Engineering

Why HTML-to-PDF Always Disappoints (And What to Use Instead)

The hidden problems with Puppeteer, wkhtmltopdf, and browser-based PDF generation. Real issues from production systems and better alternatives.

Typcraft TeamTypcraft Team
7 min read
HTML to PDF conversion showing common problems
#pdf-generation#puppeteer#performance#architecture

"Just render your HTML as a PDF!"

It sounds so simple. You already have HTML templates. Puppeteer is easy to set up. Ship it on Friday, move on to the next feature.

Then reality hits.

Fonts look wrong. Tables break across pages mid-row. Your 50-page report takes 30 seconds to generate. The Lambda function times out. And somehow, the same template renders differently on your colleague's machine.

If you've felt this pain, you're not alone. This post covers the five fundamental problems with HTML-to-PDF conversion and when you should consider alternatives.

The Promise vs. Reality#

HTML-to-PDF tools like Puppeteer, Playwright, and wkhtmltopdf work by loading a headless browser, rendering your HTML, and exporting the result as a PDF. In theory, this means you can use your existing web skills to create documents.

In practice, browsers were designed for screens, not paper. This mismatch creates problems that can't be fully solved without abandoning the browser-based approach entirely.

Problem 1: Font Rendering and Kerning#

Open any GitHub issue tracker for HTML-to-PDF tools, and you'll find endless complaints about fonts.

The problem is fundamental: browsers render fonts for screens at 72-96 DPI. PDFs are designed for print at 300+ DPI. This mismatch causes subtle but visible issues:

  • Bad kerning: The spacing between letters looks wrong, especially in headings
  • Font substitution: If a font isn't installed on the server, the browser picks a fallback
  • Inconsistent rendering: The same font looks different on Linux vs. macOS vs. Windows

From wkhtmltopdf issue #45, a user reports: "The kerning for fonts in the output PDF is incorrect. Letters are spaced too far apart or overlap." This issue was opened in 2011 and remains a known limitation.

The workaround? Self-host every font, use system fonts only, or accept the inconsistency. None of these are great options.

Problem 2: Page Break Nightmares#

Print layouts have concepts that don't exist on the web: page breaks, headers, footers, and page numbers.

CSS has page-break-before and break-inside properties, but browser support is inconsistent. The result:

  • Tables split mid-row, with headers on one page and data on the next
  • Orphaned headings appear at the bottom of pages with their content on the next page
  • Content overflows into margins or gets cut off entirely

You can fight this with CSS hacks, but you're swimming against the current. The browser doesn't think in pages because it was never designed to.

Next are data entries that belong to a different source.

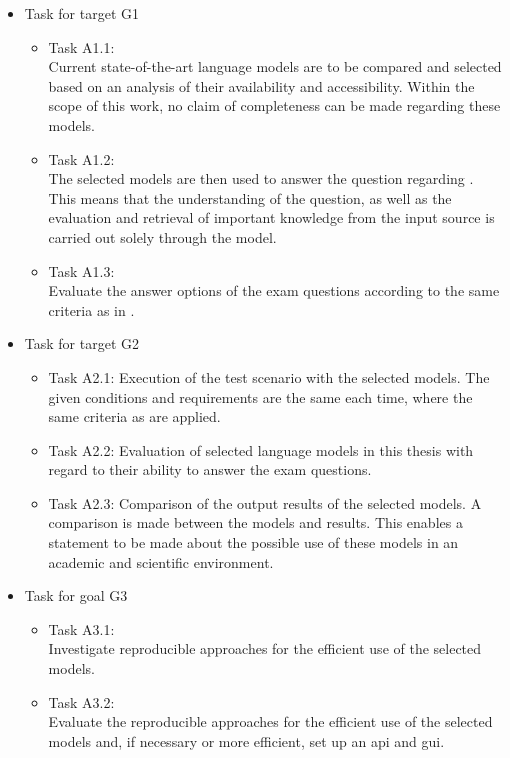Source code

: \begin{itemize}
  \item Task for target G1
        \begin{itemize}
        \item Task A1.1:\\
          Current state-of-the-art language models are to be compared and selected based on an analysis of their availability and accessibility. Within the scope of this work, no claim of completeness can be made regarding these models.
        \item Task A1.2:\\
        The selected models are then used to answer the question regarding \citet{bb2}. 
        This means that the understanding of the question, as well as the evaluation and retrieval of important knowledge from the input source \citet{bb2} is carried out solely through the model.
        \item Task A1.3:\\
        Evaluate the answer options of the exam questions according to the same criteria as in \citet{Paul_Keller}.
          \end{itemize}
 \item Task for target G2
    \begin{itemize}
          \item Task A2.1: Execution of the test scenario with the selected models. 
          The given conditions and requirements are the same each time, where the same criteria as \citet{Paul_Keller} are applied.
          \item Task A2.2: Evaluation of selected language models in this thesis with regard to their ability to answer the exam questions.
          \item Task A2.3:
          Comparison of the output results of the selected models. 
          A comparison is made between the models and \citet{Paul_Keller} results.
          This enables a statement to be made about the possible use of these models in an academic and scientific environment.
        \end{itemize}
  \item Task for goal G3
        \begin{itemize}
          \item Task A3.1:\\Investigate reproducible approaches for the efficient use of the selected models.
          \item Task A3.2:\\Evaluate the reproducible approaches for the efficient use of the selected models and, if necessary or more efficient, set up an \ac{api} and \ac{gui}.
        \end{itemize}
\end{itemize}


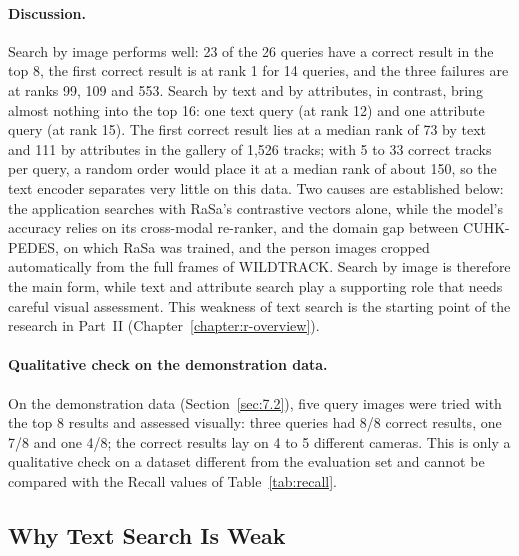 \paragraph{Discussion.} Search by image performs well: 23 of the 26 queries have a correct result in the top 8, the first correct result is at rank 1 for 14 queries, and the three failures are at ranks 99, 109 and 553. Search by text and by attributes, in contrast, bring almost nothing into the top 16: one text query (at rank 12) and one attribute query (at rank 15). The first correct result lies at a median rank of 73 by text and 111 by attributes in the gallery of 1,526 tracks; with 5 to 33 correct tracks per query, a random order would place it at a median rank of about 150, so the text encoder separates very little on this data. Two causes are established below: the application searches with RaSa's contrastive vectors alone, while the model's accuracy relies on its cross-modal re-ranker, and the domain gap between CUHK-PEDES, on which RaSa was trained, and the person images cropped automatically from the full frames of WILDTRACK. Search by image is therefore the main form, while text and attribute search play a supporting role that needs careful visual assessment. This weakness of text search is the starting point of the research in Part~II (Chapter~\ref{chapter:r-overview}).

\paragraph{Qualitative check on the demonstration data.} On the demonstration data (Section~\ref{sec:7.2}), five query images were tried with the top 8 results and assessed visually: three queries had 8/8 correct results, one 7/8 and one 4/8; the correct results lay on 4 to 5 different cameras. This is only a qualitative check on a dataset different from the evaluation set and cannot be compared with the Recall values of Table~\ref{tab:recall}.

\subsection{Why Text Search Is Weak}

Problem 3: Performance at Scale#

This is where HTML-to-PDF really falls apart.

Every PDF generation request spins up a headless Chromium instance. That's a full browser—hundreds of megabytes of memory—for each document. At scale, this becomes a serious problem.

From Puppeteer issue #3847: "Having HTML that results in 50-60 pages PDF, Puppeteer can take more than 20 seconds to convert it to PDF."

The numbers get worse as documents grow:

Document SizeTypical Generation Time
1-5 pages1-3 seconds
50 pages15-30 seconds
100 pages30-60 seconds
500+ pagesTimeout or crash

From issue #7897, a user reports: "Generating PDFs with up to 2000 pages can cause Puppeteer/Chromium to hang."

If you're generating thousands of documents per day, these performance characteristics don't work. You'll need a fleet of servers, complex queuing systems, and still face reliability issues.

Problem 4: CSS Support Gaps#

Not all CSS works in all PDF renderers.

wkhtmltopdf uses an old Qt WebKit engine frozen around 2012. Modern CSS features don't work:

  • CSS Grid: Partial support at best
  • Flexbox: Works sometimes, breaks mysteriously other times
  • Modern selectors: Hit or miss

Puppeteer and Playwright use current Chromium, so CSS support is better. But you're still dealing with the print media context, which behaves differently from screen. Animations, transitions, and viewport-relative units cause problems.

The debugging experience is also painful. You can't just open Chrome DevTools and see what's happening. The headless browser runs in a black box.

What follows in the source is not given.